→ Problem to work on: Please return exactly the lines from the top of the data through the line that contains "# how to get libfat working", and skip all pictures.

→ Study material:
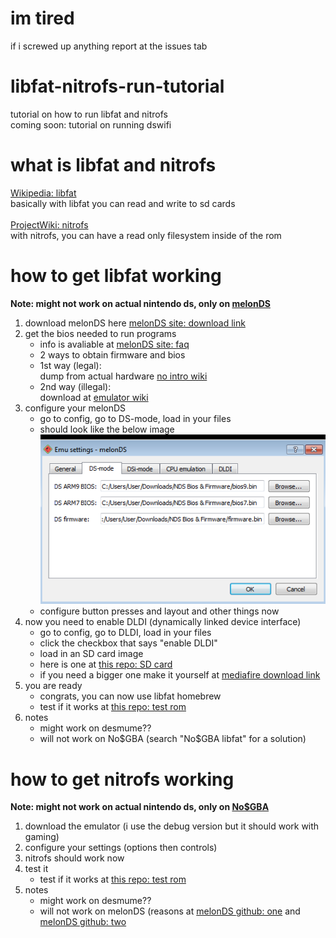 # im tired
if i screwed up anything report at the issues tab

# libfat-nitrofs-run-tutorial
tutorial on how to run libfat and nitrofs<br>
coming soon: tutorial on running dswifi

# what is libfat and nitrofs
[Wikipedia: libfat](https://en.wikipedia.org/wiki/Libfat "libfat")<br>
basically with libfat you can read and write to sd cards<br><br>
[ProjectWiki: nitrofs](http://blea.ch/wiki/index.php/Nitrofs "Nitrofs")<br>
with nitrofs, you can have a read only filesystem inside of the rom

# how to get libfat working
**Note: might not work on actual nintendo ds, only on [melonDS](http://melonds.kuribo64.net)**<br>
1. download melonDS here [melonDS site: download link](http://melonds.kuribo64.net/downloads.php)
2. get the bios needed to run programs
    - info is avaliable at [melonDS site: faq](http://melonds.kuribo64.net/faq.php)
    - 2 ways to obtain firmware and bios
    - 1st way (legal):<br>
         dump from actual hardware [no intro wiki](https://wiki.no-intro.org/index.php?title=Nintendo_DS(i)_Dumping_Guide)
    - 2nd way (illegal):<br>
         download at [emulator wiki](https://emulation.gametechwiki.com/index.php/Emulator_Files)
3. configure your melonDS
    - go to config, go to DS-mode, load in your files
    - should look like the below image<br>
        ![this](https://github.com/PythonRocks1234/libfat-nitrofs-run-tutorial/blob/main/assets/bios_loaded.png "bios loaded")
    - configure button presses and layout and other things now
4. now you need to enable DLDI (dynamically linked device interface)
    - go to config, go to DLDI, load in your files
    - click the checkbox that says "enable DLDI"
    - load in an SD card image
    - here is one at [this repo: SD card](https://github.com/PythonRocks1234/libfat-nitrofs-run-tutorial/blob/main/assets/sd.img)
    - if you need a bigger one make it yourself at [mediafire download link](https://www.mediafire.com/file/cfr9q8542e9lsos/Virtual_SD_Card_Maker.zip/file)
5. you are ready
    - congrats, you can now use libfat homebrew
    - test if it works at [this repo: test rom](https://github.com/PythonRocks1234/libfat-nitrofs-run-tutorial/blob/main/assets/libfatdirs)
6. notes
    - might work on desmume??
    - will not work on No$GBA (search "No$GBA libfat" for a solution)

# how to get nitrofs working
**Note: might not work on actual nintendo ds, only on [No$GBA](http://problemkaputt.de/gba.htm)**<br>
1. download the emulator (i use the debug version but it should work with gaming)
2. configure your settings (options then controls)
3. nitrofs should work now
4. test it
    - test if it works at [this repo: test rom](https://github.com/PythonRocks1234/libfat-nitrofs-run-tutorial/blob/main/assets/nitrodir.nds)
5. notes
    - might work on desmume??
    - will not work on melonDS (reasons at [melonDS github: one](https://github.com/Arisotura/melonDS/issues/1116) and [melonDS github: two](https://github.com/Arisotura/melonDS/issues/1043)
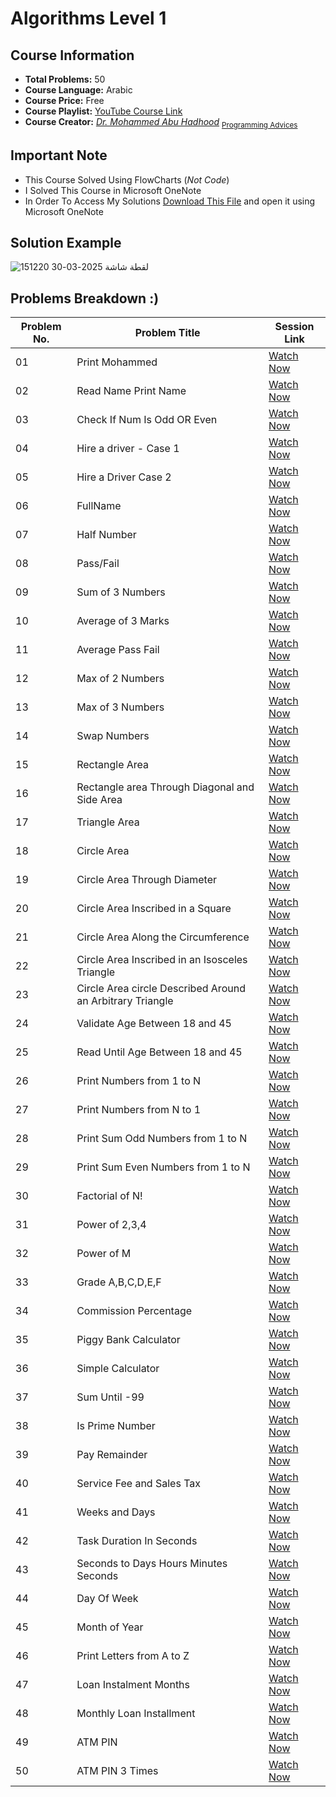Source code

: # **Algorithms Level 1**

## **Course Information**
- **Total Problems:** 50
- **Course Language:** Arabic
- **Course Price:** Free
- **Course Playlist:** [YouTube Course Link](https://www.youtube.com/playlist?list=PL3X--QIIK-OEUIwbQU79V76RHelBUQKiz)
- **Course Creator:** *[Dr. Mohammed Abu Hadhood](https://jo.linkedin.com/in/abuhadhoud)* <sub>[Programming Advices](https://www.programmingadvices.com)</sub>

## **Important Note**
- This Course Solved Using FlowCharts (*Not Code*)
- I Solved This Course in Microsoft OneNote 
- In Order To Access My Solutions [Download This File](https://github.com/xDomty/RoadToDesktop/blob/main/2.%20Algorithms%20Level%201/ALGORITHMS%20L1.onepkg) and open it using Microsoft OneNote

## **Solution Example**
![لقطة شاشة 2025-03-30 151220](https://github.com/user-attachments/assets/6c3d5e17-5ddd-4481-8376-fcc6328f1517)

## **Problems Breakdown :)**

| **Problem No.** | **Problem Title** | **Session Link** |
|--------------|----------------------------|----------------------------|
| 01 | Print Mohammed | [Watch Now](https://www.youtube.com/watch?v=1w_YxCT1Maw&list=PL3X--QIIK-OEUIwbQU79V76RHelBUQKiz)
| 02 | Read Name Print Name | [Watch Now](https://www.youtube.com/watch?v=1w_YxCT1Maw&list=PL3X--QIIK-OEUIwbQU79V76RHelBUQKiz)
| 03 | Check If Num Is Odd OR Even | [Watch Now](https://www.youtube.com/watch?v=1w_YxCT1Maw&list=PL3X--QIIK-OEUIwbQU79V76RHelBUQKiz)
| 04 | Hire a driver - Case 1 | [Watch Now](https://youtube.com/watch?v=fyD20_RuKQk) |
| 05 | Hire a Driver Case 2 | [Watch Now](https://youtube.com/watch?v=TUo_lFFeKuc) |
| 06 | FullName | [Watch Now](https://youtube.com/watch?v=mMGfzO6lVJ8) |
| 07 | Half Number | [Watch Now](https://youtube.com/watch?v=dfIWM0X03io) |
| 08 | Pass/Fail | [Watch Now](https://youtube.com/watch?v=PGZw1TSz9Yo) |
| 09 | Sum of 3 Numbers | [Watch Now](https://youtube.com/watch?v=HwXIjnqshT4) |
| 10 | Average of 3 Marks | [Watch Now](https://youtube.com/watch?v=qf_XJ5TQLgg) |
| 11 | Average Pass Fail | [Watch Now](https://youtube.com/watch?v=2marZTngJ7w) |
| 12 | Max of 2 Numbers | [Watch Now](https://youtube.com/watch?v=sKQDiNdUZok) |
| 13 | Max of 3 Numbers | [Watch Now](https://youtube.com/watch?v=QO518sanRzo) |
| 14 | Swap Numbers | [Watch Now](https://youtube.com/watch?v=SPxIv-hC8oc) |
| 15 | Rectangle Area | [Watch Now](https://youtube.com/watch?v=m9PScv3PqVc) |
| 16 | Rectangle area Through Diagonal and Side Area | [Watch Now](https://youtube.com/watch?v=qrOlxvey2Ew) |
| 17 | Triangle Area | [Watch Now](https://youtube.com/watch?v=wikm9_f2mzU) |
| 18 | Circle Area | [Watch Now](https://youtube.com/watch?v=EVRRuM0OO0s) |
| 19 | Circle Area Through Diameter | [Watch Now](https://youtube.com/watch?v=0gCYkYx9WRc) |
| 20 | Circle Area Inscribed in a Square | [Watch Now](https://youtube.com/watch?v=mFimQpBYUtg) |
| 21 | Circle Area Along the Circumference | [Watch Now](https://youtube.com/watch?v=x1s13kRdeDg) |
| 22 | Circle Area Inscribed in an Isosceles Triangle | [Watch Now](https://youtube.com/watch?v=paJR2igO624) |
| 23 | Circle Area circle Described Around an Arbitrary Triangle | [Watch Now](https://youtube.com/watch?v=H1AgpN50pXQ) |
| 24 | Validate Age Between 18 and 45 | [Watch Now](https://youtube.com/watch?v=XSvnIhyOzfo) |
| 25 | Read Until Age Between 18 and 45 | [Watch Now](https://youtube.com/watch?v=cCodtJAMEes) |
| 26 | Print Numbers from 1 to N | [Watch Now](https://youtube.com/watch?v=4Th0DUsuxg0) |
| 27 | Print Numbers from N to 1 | [Watch Now](https://youtube.com/watch?v=yrX4uGB1l60) |
| 28 | Print Sum Odd Numbers from 1 to N | [Watch Now](https://youtube.com/watch?v=nwBdQgiCMqg) |
| 29 | Print Sum Even Numbers from 1 to N | [Watch Now](https://youtube.com/watch?v=MHn7s2lpoDI) |
| 30 | Factorial of N! | [Watch Now](https://youtube.com/watch?v=gyJH1KMUcI8) |
| 31 | Power of 2,3,4 | [Watch Now](https://youtube.com/watch?v=y_nKnfSn964) |
| 32 | Power of M | [Watch Now](https://youtube.com/watch?v=O-uHNcC-0V0) |
| 33 | Grade A,B,C,D,E,F | [Watch Now](https://youtube.com/watch?v=AjE_SZGuSJc) |
| 34 | Commission Percentage | [Watch Now](https://youtube.com/watch?v=eTv9t17QNYU) |
| 35 | Piggy Bank Calculator | [Watch Now](https://youtube.com/watch?v=zl7ks0ALstE) |
| 36 | Simple Calculator | [Watch Now](https://youtube.com/watch?v=58hzbjqsJAA) |
| 37 | Sum Until  -99 | [Watch Now](https://youtube.com/watch?v=EmXIkM2jv7s) |
| 38 | Is Prime Number | [Watch Now](https://youtube.com/watch?v=F2XRTdc5X5Q) |
| 39 | Pay Remainder | [Watch Now](https://youtube.com/watch?v=Nd_X1VYiCos) |
| 40 | Service Fee and Sales Tax | [Watch Now](https://youtube.com/watch?v=MgYfVTz6qGA) |
| 41 | Weeks and Days | [Watch Now](https://youtube.com/watch?v=7_EDqrrq4Uc) |
| 42 | Task Duration In Seconds | [Watch Now](https://youtube.com/watch?v=98TqGAx7k4c) |
| 43 | Seconds to Days Hours Minutes Seconds | [Watch Now](https://youtube.com/watch?v=mncAUrgbWcw) |
| 44 | Day Of Week | [Watch Now](https://youtube.com/watch?v=DrWRGiclZsI) |
| 45 | Month of Year | [Watch Now](https://youtube.com/watch?v=JIgbAkipq1Y) |
| 46 | Print Letters from A to Z | [Watch Now](https://youtube.com/watch?v=SH8KWp25C7U) |
| 47 | Loan Instalment Months | [Watch Now](https://youtube.com/watch?v=JsGNRF81bZc) |
| 48 | Monthly Loan Installment | [Watch Now](https://youtube.com/watch?v=d0OAdvk1sQI) |
| 49 | ATM PIN | [Watch Now](https://youtube.com/watch?v=B6srdrf6stg) |
| 50 | ATM PIN 3 Times | [Watch Now](https://youtube.com/watch?v=3u6o5wzTFvU) |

→ Expected answer:
 # im tired
if i screwed up anything report at the issues tab

# libfat-nitrofs-run-tutorial
tutorial on how to run libfat and nitrofs<br>
coming soon: tutorial on running dswifi

# what is libfat and nitrofs
[Wikipedia: libfat](https://en.wikipedia.org/wiki/Libfat "libfat")<br>
basically with libfat you can read and write to sd cards<br><br>
[ProjectWiki: nitrofs](http://blea.ch/wiki/index.php/Nitrofs "Nitrofs")<br>
with nitrofs, you can have a read only filesystem inside of the rom

# how to get libfat working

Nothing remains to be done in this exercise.